Emperor Jircniv had various images in his mind about what this curious 'judge' might be like. But in the back of his mind, likely by his own reckoning influenced by his own experience with Fluder as his teacher, he expected an old man stooped by the weight of time and with a long white beard and a wrinkled face, perhaps an unassuming face and keen eyes.

And when Fluder entered with the robed 'street judge' at his back, Jircniv was proven at least partially right in his expectation. 'The eyes are keen at least.' He thought, the judge seemed to see everything and appraise it all in an instant.

More noteworthy than his expression was that the judge's step never faltered. Most who entered the royal court of the Emperor faltered at least a pace or two when they beheld the splendor of the great hall… but this one did not. If anything, the visitor seemed to be utterly unimpressed, giving nothing a second glance or an appraising look as if he were trying to guess the expense of a tapestry or vase or the equipment of the guards or… anything.

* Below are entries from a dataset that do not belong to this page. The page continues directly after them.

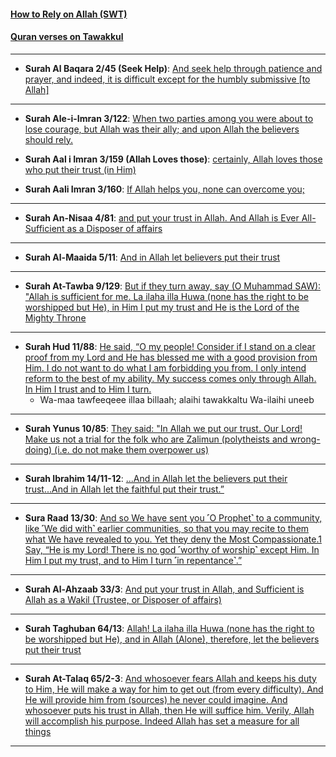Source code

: #### [How to Rely on Allah (SWT)](https://www.youtube.com/shorts/RoGI9xMJJaI)

#### [Quran verses on Tawakkul](https://myislam.org/quran-verses/tawakkul/)

***

* __Surah Al Baqara 2/45 (Seek Help)__: [And seek help through patience and prayer, and indeed, it is difficult except for the humbly submissive [to Allah]](https://quranwbw.com/2#45)

***

* __Surah Ale-i-Imran 3/122__: [When two parties among you were about to lose courage, but Allah was their ally; and upon Allah the believers should rely.](https://quranwbw.com/3#122)

* __Surah Aal i Imran 3/159 (Allah Loves those)__: [certainly, Allah loves those who put their trust (in Him)](https://quranwbw.com/3#159)

* __Surah Aali Imran 3/160__: [If Allah helps you, none can overcome you; ](https://quranwbw.com/3#160)

***

* __Surah An-Nisaa 4/81__: [and put your trust in Allah. And Allah is Ever All-Sufficient as a Disposer of affairs](https://quranwbw.com/4#81)

***

* __Surah Al-Maaida 5/11__: [And in Allah let believers put their trust](https://quranwbw.com/5#11)

***

* __Surah At-Tawba 9/129__: [But if they turn away, say (O Muhammad SAW): "Allah is sufficient for me. La ilaha illa Huwa (none has the right to be worshipped but He), in Him I put my trust and He is the Lord of the Mighty Throne](https://quranwbw.com/9#129)

***

* __Surah Hud 11/88__: [He said, “O my people! Consider if I stand on a clear proof from my Lord and He has blessed me with a good provision from Him. I do not want to do what I am forbidding you from. I only intend reform to the best of my ability. My success comes only through Allah. In Him I trust and to Him I turn.
](https://quran.com/11/88)
  * Wa-maa tawfeeqeee illaa billaah; alaihi tawakkaltu Wa-ilaihi uneeb
  
***

* __Surah Yunus 10/85__: [They said: "In Allah we put our trust. Our Lord! Make us not a trial for the folk who are Zalimun (polytheists and wrong-doing) (i.e. do not make them overpower us)](https://quranwbw.com/10#85)

***

* __Surah Ibrahim 14/11-12__: [...And in Allah let the believers put their trust...And in Allah let the faithful put their trust.”](https://quranwbw.com/14#11-12)

***

* __Sura Raad 13/30__: [And so We have sent you ˹O Prophet˺ to a community, like ˹We did with˺ earlier communities, so that you may recite to them what We have revealed to you. Yet they deny the Most Compassionate.1 Say, “He is my Lord! There is no god ˹worthy of worship˺ except Him. In Him I put my trust, and to Him I turn ˹in repentance˺.”](https://quran.com/13/30)
  
***

* __Surah Al-Ahzaab 33/3__: [And put your trust in Allah, and Sufficient is Allah as a Wakil (Trustee, or Disposer of affairs)](https://quranwbw.com/33#3)

***

* __Surah Taghuban 64/13__: [Allah! La ilaha illa Huwa (none has the right to be worshipped but He), and in Allah (Alone), therefore, let the believers put their trust](https://quranwbw.com/64#13)

***

* __Surah At-Talaq 65/2-3__: [And whosoever fears Allah and keeps his duty to Him, He will make a way for him to get out (from every difficulty). And He will provide him from (sources) he never could imagine. And whosoever puts his trust in Allah, then He will suffice him. Verily, Allah will accomplish his purpose. Indeed Allah has set a measure for all things](https://quranwbw.com/65#2-3)

*** 
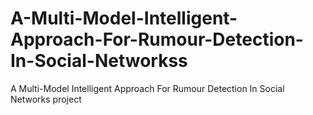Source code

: # A-Multi-Model-Intelligent-Approach-For-Rumour-Detection-In-Social-Networkss
A  Multi-Model Intelligent Approach For Rumour Detection In Social Networks project
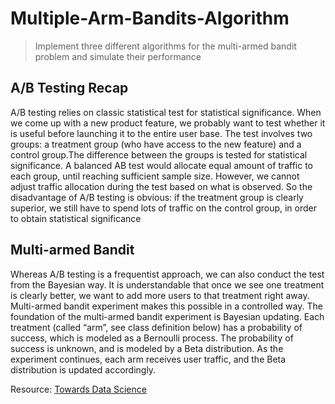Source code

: # Multiple-Arm-Bandits-Algorithm
> Implement three different algorithms for the multi-armed bandit problem and simulate their performance

## A/B Testing Recap
A/B testing relies on classic statistical test for statistical significance. When we come up with a new product feature, we probably want to test whether it is useful before launching it to the entire user base. The test involves two groups: a treatment group (who have access to the new feature) and a control group.The difference between the groups is tested for statistical significance.
A balanced AB test would allocate equal amount of traffic to each group, until reaching sufficient sample size. However, we cannot adjust traffic allocation during the test based on what is observed. So the disadvantage of A/B testing is obvious: if the treatment group is clearly superior, we still have to spend lots of traffic on the control group, in order to obtain statistical significance

## Multi-armed Bandit
Whereas A/B testing is a frequentist approach, we can also conduct the test from the Bayesian way. It is understandable that once we see one treatment is clearly better, we want to add more users to that treatment right away. Multi-armed bandit experiment makes this possible in a controlled way.
The foundation of the multi-armed bandit experiment is Bayesian updating. Each treatment (called “arm”, see class definition below) has a probability of success, which is modeled as a Bernoulli process. The probability of success is unknown, and is modeled by a Beta distribution. As the experiment continues, each arm receives user traffic, and the Beta distribution is updated accordingly. 

Resource: [Towards Data Science](https://towardsdatascience.com/beyond-a-b-testing-multi-armed-bandit-experiments-1493f709f804)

And this caused Jircniv's hair to stand on end. Expressions could lie, lips could lie, tongues could lie, a man's whole body could lie, except for one thing. First impressions. The poor would gawk at wealth, the hungry at food, the thirsty at a fountain, the lustful at what they found beautiful. A man drawn to another man would look longer at a man he counted beautiful than he would at a woman. A greedy man would leer at coins where he would look only in passing at flesh.

And the judge looked at nothing with any particular interest, not even the emperor himself. 'He should be looking at me as the source of opportunities, or a potential danger, or… something… but I might as well be furniture. And unimpressive furniture at that.' Jircniv's thoughts unsettled and bemused him both at once, and he tightly controlled his expression to retain his regal air.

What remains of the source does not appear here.